In WebStack, we refer to this latter case - the path within the application - as the "path info".

WebStack API - Paths To Resources Within Applications

On transaction objects, the following methods exist to inspect paths to resources within applications.

get_path_info
This gets the path of a resource within an application. The path should always contain a leading / character at the very least.
An optional encoding parameter may be used to assist the process of converting the path to a Unicode object - see "Character Encodings" for more information.
get_virtual_path_info
This gets the path of a resource within a part of an application - the application itself decides the scope of the path and can set the "virtual path info" using the set_virtual_path_info method. The path should either contain a leading / character optionally followed by other characters, or an empty string.
An optional encoding parameter may be used to assist the process of converting the path to a Unicode object - see "Character Encodings" for more information.
get_processed_virtual_path_info
This gets the virtual path information which is considered to have been processed or traversed, and consists of the part of the path info which does not appear in the virtual path info. In other words, when components at the start of the virtual path info are removed, such components will appear at the end of the processed virtual path info.
An optional encoding parameter may be used to assist the process of converting the path to a Unicode object - see "Character Encodings" for more information.

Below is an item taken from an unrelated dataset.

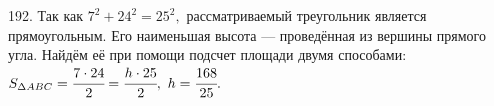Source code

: 192. Так как $7^2+24^2=25^2,$ рассматриваемый треугольник является прямоугольным. Его наименьшая высота --- проведённая из вершины прямого угла. Найдём её при помощи подсчет площади двумя способами: $S_{\Delta ABC}=\cfrac{7\cdot24}{2}=\cfrac{h\cdot25}{2},\ h=\cfrac{168}{25}.$\\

Choosing the Right Path Value

Given that the path may change depending on where an application is deployed in a server environment, it may not be very easy to use when determining which resources are being requested or accessed within your application. Conversely, given that the "path info" does not mention the full path to where the resources are, it may be difficult to use that to provide references or links to those resources. Here is a summary of how you might use the different path values:

Type of information Possible uses
Path Building links to resources within an application.
Path without path infoFinding the location of the application in a server environment. (This is the path with the "path info" subtracted from the end.)
Path info Determining which resources are being accessed within an application.
Virtual path info This is an application-defined version of "path info" and is discussed below.

Using the Virtual Path

Although WebStack sets the "path info" so that applications know which part of themselves are being accessed, you may decide that upon processing the request, these different parts of your application should be presented with different path information. For example, in a hierarchical structure of resources, each resource might use the first part of the "path info" as an input to some kind of processing, but then have the need to remove the part they used, passing on a modified path to the other resources. For such approaches, the "virtual path info" may be used instead, since it permits modification within an application.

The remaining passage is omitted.